● **Action item**
The answer consists only of the lines from the beginning of the listing below to the line holding "Integration with Sieve filters", inclusive, with every picture removed.
****
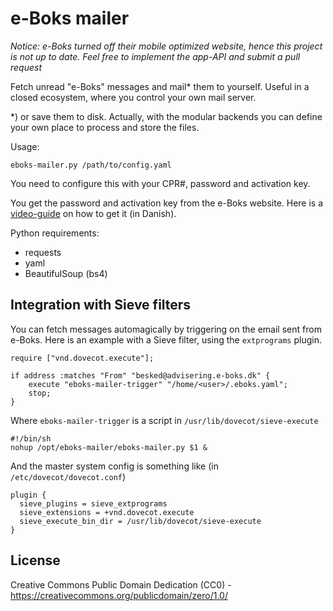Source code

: e-Boks mailer
=============

*Notice: e-Boks turned off their mobile optimized website, hence this project is not up to date. Feel free to implement the app-API and submit a pull request*

Fetch unread "e-Boks" messages and mail* them to yourself. 
Useful in a closed ecosystem, where you control your own mail server.

*) or save them to disk. Actually, with the modular backends you can 
define your own place to process and store the files.

Usage:

    eboks-mailer.py /path/to/config.yaml

You need to configure this with your CPR#, password and activation key.

You get the password and activation key from the e-Boks website.
Here is a [video-guide](http://www.e-boks.dk/help.aspx?pageid=db5a89a1-8530-418a-90e9-ff7f0713784a) 
on how to get it (in Danish).

Python requirements:

- requests
- yaml
- BeautifulSoup (bs4)

Integration with Sieve filters
------------------------------

You can fetch messages automagically by triggering on the email sent from e-Boks.
Here is an example with a Sieve filter, using the `extprograms` plugin.

    require ["vnd.dovecot.execute"];

    if address :matches "From" "besked@advisering.e-boks.dk" {
        execute "eboks-mailer-trigger" "/home/<user>/.eboks.yaml";
        stop;
    }

Where `eboks-mailer-trigger` is a script in `/usr/lib/dovecot/sieve-execute`

    #!/bin/sh
    nohup /opt/eboks-mailer/eboks-mailer.py $1 &

And the master system config is something like (in `/etc/dovecot/dovecot.conf`)

    plugin {
      sieve_plugins = sieve_extprograms
      sieve_extensions = +vnd.dovecot.execute
      sieve_execute_bin_dir = /usr/lib/dovecot/sieve-execute
    }
    
License
-------
Creative Commons Public Domain Dedication (CC0) - https://creativecommons.org/publicdomain/zero/1.0/
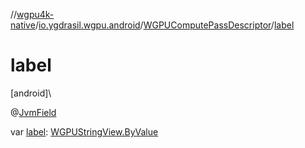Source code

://[wgpu4k-native](../../../index.md)/[io.ygdrasil.wgpu.android](../index.md)/[WGPUComputePassDescriptor](index.md)/[label](label.md)

# label

[android]\

@[JvmField](https://kotlinlang.org/api/core/kotlin-stdlib/kotlin.jvm/-jvm-field/index.html)

var [label](label.md): [WGPUStringView.ByValue](../-w-g-p-u-string-view/-by-value/index.md)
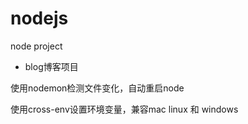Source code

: # nodejs
node project
+ blog博客项目

使用nodemon检测文件变化，自动重启node

使用cross-env设置环境变量，兼容mac linux 和 windows

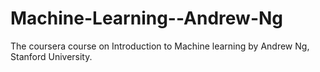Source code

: # Machine-Learning--Andrew-Ng
The coursera course on Introduction to Machine learning by Andrew Ng, Stanford University.
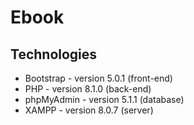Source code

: # Ebook
## Technologies
* Bootstrap - version 5.0.1  (front-end)
* PHP - version 8.1.0 (back-end)
* phpMyAdmin - version 5.1.1 (database)
* XAMPP - version 8.0.7 (server)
****
● **Response for this exercise**
Source code

: e-Boks mailer
=============

*Notice: e-Boks turned off their mobile optimized website, hence this project is not up to date. Feel free to implement the app-API and submit a pull request*

Fetch unread "e-Boks" messages and mail* them to yourself. 
Useful in a closed ecosystem, where you control your own mail server.

*) or save them to disk. Actually, with the modular backends you can 
define your own place to process and store the files.

Usage:

    eboks-mailer.py /path/to/config.yaml

You need to configure this with your CPR#, password and activation key.

You get the password and activation key from the e-Boks website.
Here is a [video-guide](http://www.e-boks.dk/help.aspx?pageid=db5a89a1-8530-418a-90e9-ff7f0713784a) 
on how to get it (in Danish).

Python requirements:

- requests
- yaml
- BeautifulSoup (bs4)

Integration with Sieve filters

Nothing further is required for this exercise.